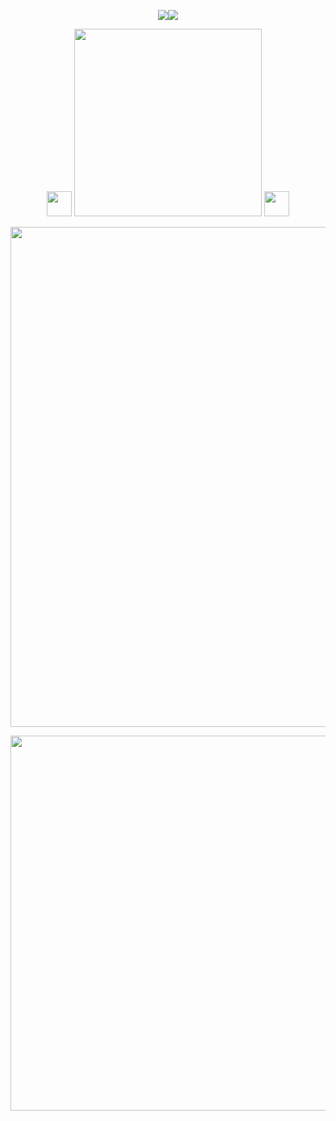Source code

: <!--
**rigbydotnet/rigbydotnet** is my `README.md` and will appear on my profile
can also add width="400" to the img src part -->

<p align="center">
 <img src="https://file.garden/ZRfaX7xMiQQHiMQP/blobsthing.gif"/><img src="https://file.garden/ZRfaX7xMiQQHiMQP/blobsthing.gif"/>
</p>
<p align="center">
<img src="https://file.garden/ZRfaX7xMiQQHiMQP/sillyguy.png" width="40"/> <img src="https://file.garden/ZRfaX7xMiQQHiMQP/rigbydotnentttdsv.png" width="300"/> <img src="https://file.garden/ZRfaX7xMiQQHiMQP/sillyguy.png" width="40"/>
</p>
<p align="center">
 <img src="https://file.garden/ZRfaX7xMiQQHiMQP/neuvillettegraphiiicsz.png" width="800"/>
</p>

<p align="center">
<img src="https://file.garden/ZRfaX7xMiQQHiMQP/text1.png" width="600"/>
</p>
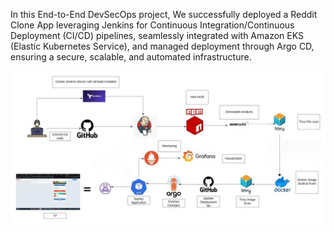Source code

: In this End-to-End DevSecOps project, We successfully deployed a Reddit Clone App leveraging Jenkins for Continuous Integration/Continuous Deployment (CI/CD) pipelines, seamlessly integrated with Amazon EKS (Elastic Kubernetes Service), and managed deployment through Argo CD, ensuring a secure, scalable, and automated infrastructure.


![work flow diagram for CI/CD deployment](image_pr1.jpg)
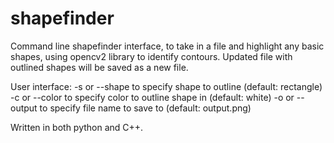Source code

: # shapefinder

Command line shapefinder interface, to take in a file and highlight any basic shapes, using opencv2 library to identify contours.  Updated file with outlined shapes will be saved as a new file. 

User interface: 
-s or --shape to specify shape to outline (default: rectangle)
-c or --color to specify color to outline shape in (default: white)
-o or --output to specify file name to save to (default: output.png)

Written in both python and C++.

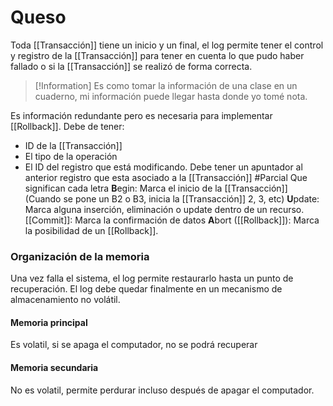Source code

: # Queso
Toda [[Transacción]] tiene un inicio y un final, el log permite tener el control y registro de la [[Transacción]] para tener en cuenta lo que pudo haber fallado o si la [[Transacción]] se realizó de forma correcta.
> [!Information] 
> Es como tomar la información de una clase en un cuaderno, mi información puede llegar hasta donde yo tomé nota.

Es información redundante pero es necesaria para implementar [[Rollback]].
Debe de tener:
- ID de la [[Transacción]]
- El tipo de la operación
- El ID del registro que está modificando.
Debe tener un apuntador al anterior registro que esta asociado a la [[Transacción]]
#Parcial 
Que significan cada letra
**B**egin: Marca el inicio de la [[Transacción]] (Cuando se pone un B2 o B3, inicia la [[Transacción]] 2, 3, etc)
**U**pdate: Marca alguna inserción, eliminación o update dentro de un recurso.
[[Commit]]: Marca la confirmación de datos
**A**bort ([[Rollback]]): Marca la posibilidad de un [[Rollback]].

### Organización de la memoria
Una vez falla el sistema, el log permite restaurarlo hasta un punto de recuperación. El log debe quedar finalmente en un mecanismo de almacenamiento no volátil.

#### Memoria principal
Es volatil, si se apaga el computador, no se podrá recuperar
#### Memoria secundaria
No es volatil, permite perdurar incluso después de apagar el computador.



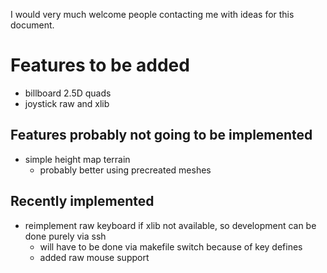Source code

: I would very much welcome people contacting me with ideas for this document.

# Features to be added

* billboard 2.5D quads
* joystick raw and xlib

## Features probably not going to be implemented

* simple height map terrain
  * probably better using precreated meshes


## Recently implemented

* reimplement raw keyboard if xlib not available, so development can be done purely via ssh
  * will have to be done via makefile switch because of key defines 
  * added raw mouse support

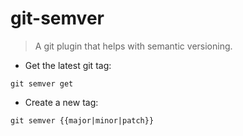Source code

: # git-semver

> A git plugin that helps with semantic versioning.

- Get the latest git tag:

`git semver get`

- Create a new tag:

`git semver {{major|minor|patch}}`
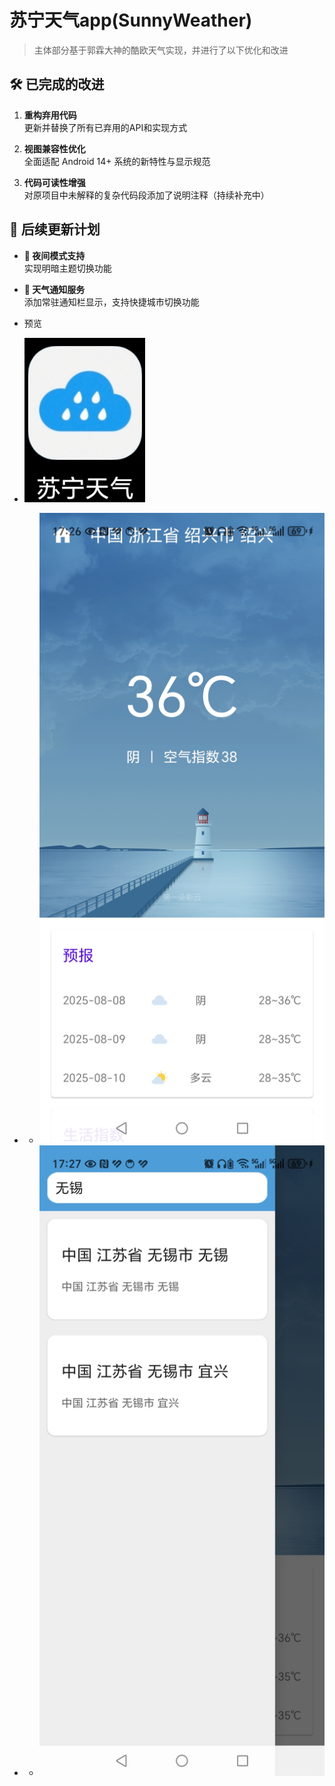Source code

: # 苏宁天气app(SunnyWeather)

> 主体部分基于郭霖大神的酷欧天气实现，并进行了以下优化和改进

## 🛠️ 已完成的改进

1. **重构弃用代码**  
   更新并替换了所有已弃用的API和实现方式

2. **视图兼容性优化**  
   全面适配 Android 14+ 系统的新特性与显示规范

3. **代码可读性增强**  
   对原项目中未解释的复杂代码段添加了说明注释（持续补充中）

## 🚀 后续更新计划

- **🌙 夜间模式支持**  
  实现明暗主题切换功能

- **🔔 天气通知服务**  
  添加常驻通知栏显示，支持快捷城市切换功能
- 预览
- ![加载失败](Image%20Preview/icon.png "悬停标题（可选）")
- - ![加载失败](Image%20Preview/body1.png "悬停标题（可选）")
- - ![加载失败](Image%20Preview/body2.png "悬停标题（可选）")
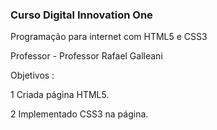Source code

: ### Curso Digital Innovation One 

Programação para internet com HTML5 e CSS3

Professor - Professor Rafael Galleani

Objetivos :

1 Criada página HTML5.

2 Implementado CSS3 na página.
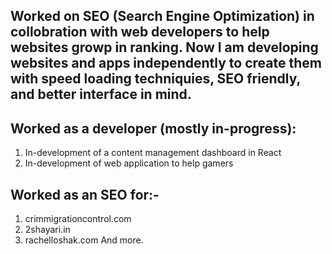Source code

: ## Worked on SEO (Search Engine Optimization) in collobration with web developers to help websites growp in ranking. Now I am developing websites and apps independently to create them with speed loading techniquies, SEO friendly, and better interface in mind.

## Worked as a developer (mostly in-progress):
1. In-development of a content management dashboard in React
2. In-development of web application to help gamers

## Worked as an SEO for:-
1. crimmigrationcontrol.com
2. 2shayari.in
3. rachelloshak.com
And more. 
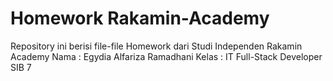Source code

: # Homework Rakamin-Academy
Repository ini berisi file-file Homework dari Studi Independen Rakamin Academy
Nama : Egydia Alfariza Ramadhani
Kelas : IT Full-Stack Developer
SIB 7
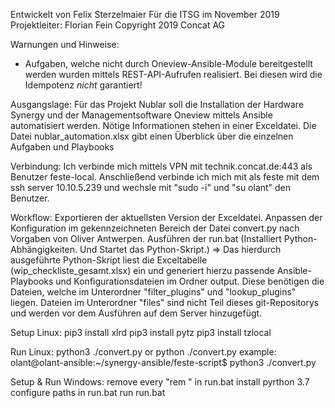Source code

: Entwickelt von Felix Sterzelmaier
Für die ITSG
im November 2019
Projektleiter: Florian Fein
Copyright 2019 Concat AG


Warnungen und Hinweise:
- Aufgaben, welche nicht durch Oneview-Ansible-Module bereitgestellt werden wurden mittels REST-API-Aufrufen realisiert. Bei diesen wird die Idempotenz *nicht* garantiert!

Ausgangslage:
Für das Projekt Nublar soll die Installation der Hardware Synergy und der Managementsoftware Oneview mittels Ansible automatisiert werden. Nötige Informationen stehen in einer Exceldatei.
Die Datei nublar_automation.xlsx gibt einen Überblick über die einzelnen Aufgaben und Playbooks


Verbindung:
Ich verbinde mich mittels VPN mit technik.concat.de:443 als Benutzer feste-local.
Anschließend verbinde ich mich mit als feste mit dem ssh server 10.10.5.239 und wechsle mit "sudo -i" und "su olant" den Benutzer.


Workflow:
Exportieren der aktuellsten Version der Exceldatei.
Anpassen der Konfiguration im gekennzeichneten Bereich der Datei convert.py nach Vorgaben von Oliver Antwerpen.
Ausführen der run.bat (Installiert Python-Abhängigkeiten. Und Startet das Python-Skript.)
=> Das hierdurch ausgeführte Python-Skript liest die Exceltabelle (wip_checkliste_gesamt.xlsx) ein und generiert hierzu passende Ansible-Playbooks und Konfigurationsdateien im Ordner output. Diese benötigen die Dateien, welche im Unterordner "filter_plugins" und "lookup_plugins" liegen. Dateien im Unterordner "files" sind nicht Teil dieses git-Repositorys und werden vor dem Ausführen auf dem Server hinzugefügt.


Setup Linux:
pip3 install xlrd
pip3 install pytz
pip3 install tzlocal

Run Linux:
python3 ./convert.py
or
python ./convert.py
example:
olant@olant-ansible:~/synergy-ansible/feste-script$ python3 ./convert.py

Setup & Run Windows:
remove every "rem " in run.bat
install pyrthon 3.7
configure paths in run.bat
run run.bat
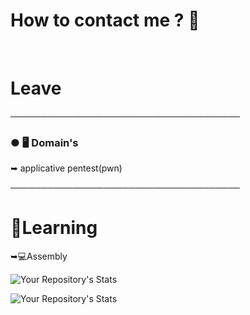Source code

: <h1>How to contact me ? 📝</h1>
<br>
<h1>Leave</h1>

─────────────────────────────────────

### ● 🖥️ Domain's

 ➥ applicative pentest(pwn)

─────────────────────────────────────

# 🧠Learning
 
 ➥💻Assembly


 ![Your Repository's Stats](https://github-readme-stats.vercel.app/api/top-langs/?username=pr0xyasm&theme=dark)
 
  ![Your Repository's Stats](https://github-readme-stats.vercel.app/api?username=pr0xyasm&show_icons=true&theme=dark)
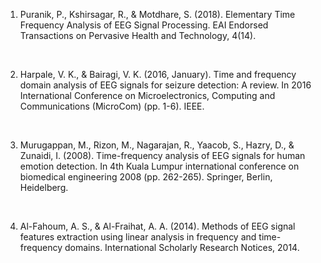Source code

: 

1.	Puranik, P., Kshirsagar, R., & Motdhare, S. (2018). Elementary Time Frequency Analysis of EEG Signal Processing. EAI Endorsed Transactions on Pervasive Health and Technology, 4(14).

&nbsp;

2.	Harpale, V. K., & Bairagi, V. K. (2016, January). Time and frequency domain analysis of EEG signals for seizure detection: A review. In 2016 International Conference on Microelectronics, Computing and Communications (MicroCom) (pp. 1-6). IEEE.


&nbsp;

3.	Murugappan, M., Rizon, M., Nagarajan, R., Yaacob, S., Hazry, D., & Zunaidi, I. (2008). Time-frequency analysis of EEG signals for human emotion detection. In 4th Kuala Lumpur international conference on biomedical engineering 2008 (pp. 262-265). Springer, Berlin, Heidelberg.

&nbsp;

4.	Al-Fahoum, A. S., & Al-Fraihat, A. A. (2014). Methods of EEG signal features extraction using linear analysis in frequency and time-frequency domains. International Scholarly Research Notices, 2014.

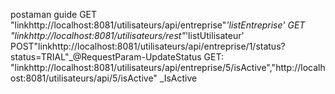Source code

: postaman guide 
GET "linkhttp://localhost:8081/utilisateurs/api/entreprise"_'listEntreprise'
GET "linkhttp://localhost:8081/utilisateurs/rest"_'listUtilisateur'
POST"linkhttp://localhost:8081/utilisateurs/api/entreprise/1/status?status=TRIAL"_@RequestParam-UpdateStatus
GET: "linkhttp://localhost:8081/utilisateurs/api/entreprise/5/isActive","http://localhost:8081/utilisateurs/api/5/isActive" _IsActive
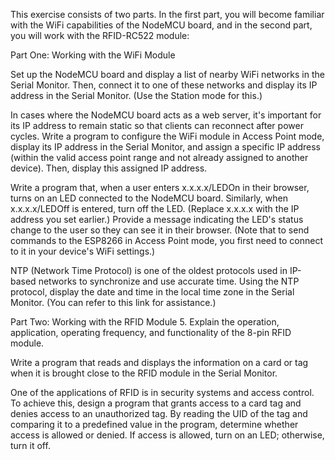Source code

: This exercise consists of two parts. In the first part, you will become familiar with the WiFi capabilities of the NodeMCU board, and in the second part, you will work with the RFID-RC522 module:

Part One: Working with the WiFi Module

Set up the NodeMCU board and display a list of nearby WiFi networks in the Serial Monitor. Then, connect it to one of these networks and display its IP address in the Serial Monitor. (Use the Station mode for this.)

In cases where the NodeMCU board acts as a web server, it's important for its IP address to remain static so that clients can reconnect after power cycles. Write a program to configure the WiFi module in Access Point mode, display its IP address in the Serial Monitor, and assign a specific IP address (within the valid access point range and not already assigned to another device). Then, display this assigned IP address.

Write a program that, when a user enters x.x.x.x/LEDOn in their browser, turns on an LED connected to the NodeMCU board. Similarly, when x.x.x.x/LEDOff is entered, turn off the LED. (Replace x.x.x.x with the IP address you set earlier.) Provide a message indicating the LED's status change to the user so they can see it in their browser. (Note that to send commands to the ESP8266 in Access Point mode, you first need to connect to it in your device's WiFi settings.)

NTP (Network Time Protocol) is one of the oldest protocols used in IP-based networks to synchronize and use accurate time. Using the NTP protocol, display the date and time in the local time zone in the Serial Monitor. (You can refer to this link for assistance.)

Part Two: Working with the RFID Module
5. Explain the operation, application, operating frequency, and functionality of the 8-pin RFID module.

Write a program that reads and displays the information on a card or tag when it is brought close to the RFID module in the Serial Monitor.

One of the applications of RFID is in security systems and access control. To achieve this, design a program that grants access to a card tag and denies access to an unauthorized tag. By reading the UID of the tag and comparing it to a predefined value in the program, determine whether access is allowed or denied. If access is allowed, turn on an LED; otherwise, turn it off.
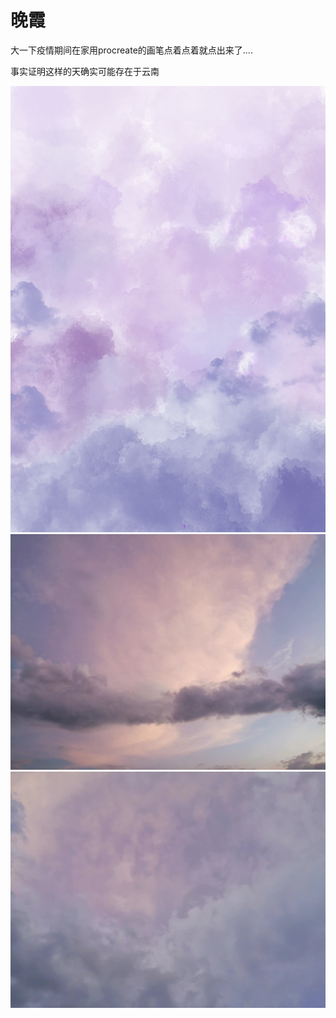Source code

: # 晚霞

大一下疫情期间在家用procreate的画笔点着点着就点出来了....

事实证明这样的天确实可能存在于云南

![](img/%E6%99%9A%E9%9C%9E.PNG)
![](img/%E6%99%9A%E9%9C%9E2.JPG)
![](img/%E6%99%9A%E9%9C%9E3.JPG)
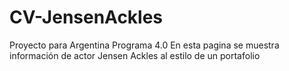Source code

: # CV-JensenAckles
Proyecto para Argentina Programa 4.0
En esta pagina se muestra información de actor Jensen Ackles al estilo de un portafolio
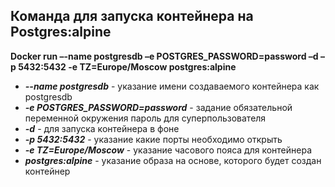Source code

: ## Команда для запуска контейнера на Postgres:alpine

**Docker run –-name postgresdb –e POSTGRES_PASSWORD=password –d –p 5432:5432 -e TZ=Europe/Moscow postgres:alpine**

* ***--name postgresdb*** - указание имени создаваемого контейнера как postgresdb
* ***-e POSTGRES_PASSWORD=password*** - задание обязательной переменной окружения пароль для суперпользователя
* ***-d*** - для запуска контейнера в фоне
* ***-p 5432:5432*** - указание какие порты необходимо открыть
* ***-e TZ=Europe/Moscow*** - указание часового пояса для контейнера
* ***postgres:alpine*** - указание образа на основе, которого будет создан контейнер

━━━

ACTIVITY - For the word "dark", state how many lines of the material contain it. Give the number and no more.

REPLY TO THE TASK - 2